As bankruptcy practitioners will recall, the Supreme Court held in Stern v. Marshall, 564 U.S., 131 S.Ct. 2594, 2620 (2011) that bankruptcy courts, as non-Article III courts, “lack[] the constitutional authority to enter a final judgment on a state law counterclaim that is not resolved in the process of ruling on a creditor’s proof of claim,” even though Congress had classified these types of proceedings as core – and thus authorized federal bankruptcy courts to hear and decide them.

After Stern, parties litigating state law claims in a bankruptcy court that seemed inclined to favor the opposing side argued that the bankruptcy court lacked jurisdiction to rule in their case, making litigation more expensive and time-consuming. Litigators and bankruptcy courts alike were left wondering what sort of claims really fall in the Stern category and whether parties can consent to jurisdiction and avoid the expense and delay involved in dealing with the uncertainty.
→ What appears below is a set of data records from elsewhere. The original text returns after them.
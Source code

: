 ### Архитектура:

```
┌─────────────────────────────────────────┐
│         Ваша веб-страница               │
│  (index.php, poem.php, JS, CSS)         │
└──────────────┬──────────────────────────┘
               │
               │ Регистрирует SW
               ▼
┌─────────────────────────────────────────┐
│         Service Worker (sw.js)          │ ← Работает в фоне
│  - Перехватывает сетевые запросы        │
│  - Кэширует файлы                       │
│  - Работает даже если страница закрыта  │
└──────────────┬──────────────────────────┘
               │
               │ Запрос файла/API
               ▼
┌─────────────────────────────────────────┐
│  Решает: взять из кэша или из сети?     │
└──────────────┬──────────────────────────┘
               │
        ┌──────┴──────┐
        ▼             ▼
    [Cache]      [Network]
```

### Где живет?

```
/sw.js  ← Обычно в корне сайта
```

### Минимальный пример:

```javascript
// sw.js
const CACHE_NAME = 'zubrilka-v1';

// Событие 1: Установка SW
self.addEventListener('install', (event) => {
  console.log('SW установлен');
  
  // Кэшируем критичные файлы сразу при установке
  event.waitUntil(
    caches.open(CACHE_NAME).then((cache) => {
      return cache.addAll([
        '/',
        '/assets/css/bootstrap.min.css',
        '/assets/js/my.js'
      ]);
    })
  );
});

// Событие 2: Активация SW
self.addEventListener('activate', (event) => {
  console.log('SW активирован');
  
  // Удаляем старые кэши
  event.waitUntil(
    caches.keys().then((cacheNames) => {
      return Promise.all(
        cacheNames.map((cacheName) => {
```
Some courts decided there was a “statutory gap” leaving Stern claims in a no man’s land that bankruptcy courts could not touch.
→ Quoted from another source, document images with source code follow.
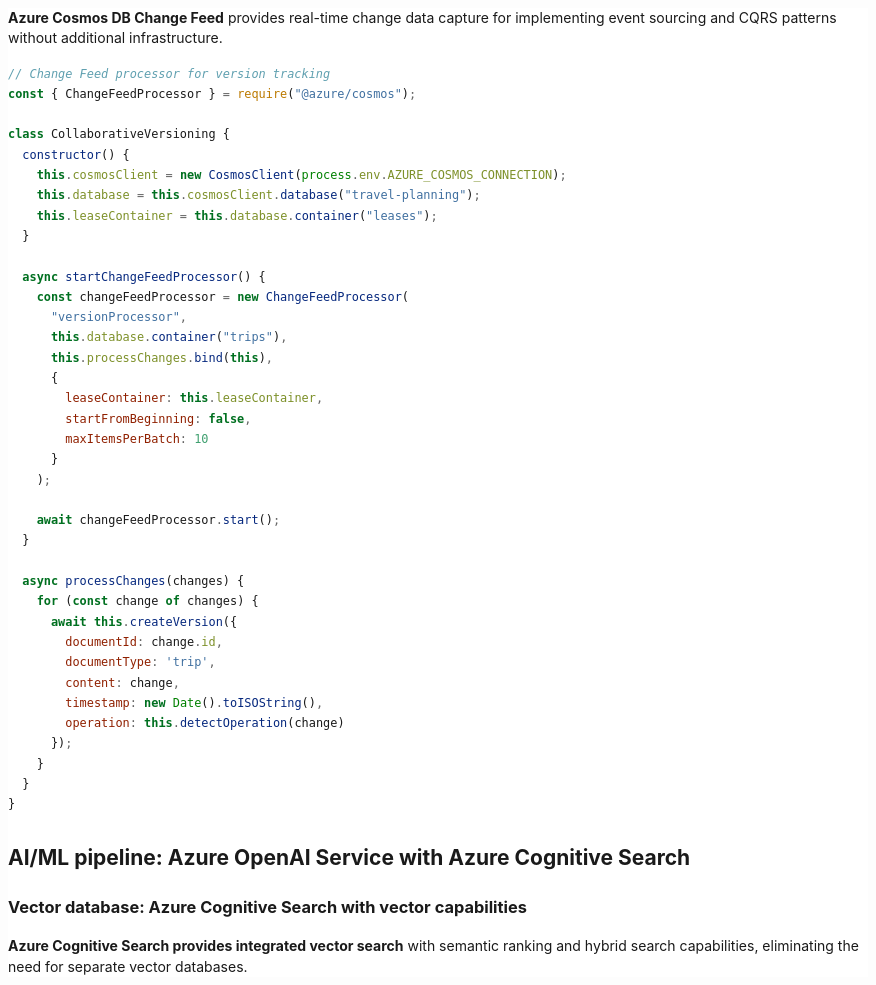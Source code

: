 **Azure Cosmos DB Change Feed** provides real-time change data capture for implementing event sourcing and CQRS patterns without additional infrastructure.

```javascript
// Change Feed processor for version tracking
const { ChangeFeedProcessor } = require("@azure/cosmos");

class CollaborativeVersioning {
  constructor() {
    this.cosmosClient = new CosmosClient(process.env.AZURE_COSMOS_CONNECTION);
    this.database = this.cosmosClient.database("travel-planning");
    this.leaseContainer = this.database.container("leases");
  }
  
  async startChangeFeedProcessor() {
    const changeFeedProcessor = new ChangeFeedProcessor(
      "versionProcessor",
      this.database.container("trips"),
      this.processChanges.bind(this),
      {
        leaseContainer: this.leaseContainer,
        startFromBeginning: false,
        maxItemsPerBatch: 10
      }
    );
    
    await changeFeedProcessor.start();
  }
  
  async processChanges(changes) {
    for (const change of changes) {
      await this.createVersion({
        documentId: change.id,
        documentType: 'trip',
        content: change,
        timestamp: new Date().toISOString(),
        operation: this.detectOperation(change)
      });
    }
  }
}
```

## AI/ML pipeline: Azure OpenAI Service with Azure Cognitive Search

### Vector database: Azure Cognitive Search with vector capabilities

**Azure Cognitive Search provides integrated vector search** with semantic ranking and hybrid search capabilities, eliminating the need for separate vector databases.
Everyone assumed the Supreme Court was going to clarify these questions when it granted certiorari from the 9th Circuit’s decision in Executive Benefits Insurance Agency v. Arkinson (Bellingham), particularly since there is now a circuit split on the consent question. Unfortunately, the court punted on the first two questions, and resolved only the third, holding that Stern claims can be treated as non-core claims under 28 U.S.C. § 157(c). In other words, the bankruptcy court can submit proposed findings of fact and conclusions of law to the district court for de novo review. 

This leaves parties in the 5th, 6th and 7th Circuits unable to avoid wrangling through consent, and parties in other Circuits, including the 9th, which permits consent, to wonder whether they will encounter problems down the line if they try to clear up confusion now by expressly consenting to bankruptcy court jurisdiction. It is also unclear whether such consent can be implied (from a party’s course of conduct or otherwise), if not expressly granted. Furthermore, what claims must be deemed Stern claims? Presumably the Supreme Court will take another stab at these questions in a few years. In the meantime, expense and delay seem inevitable.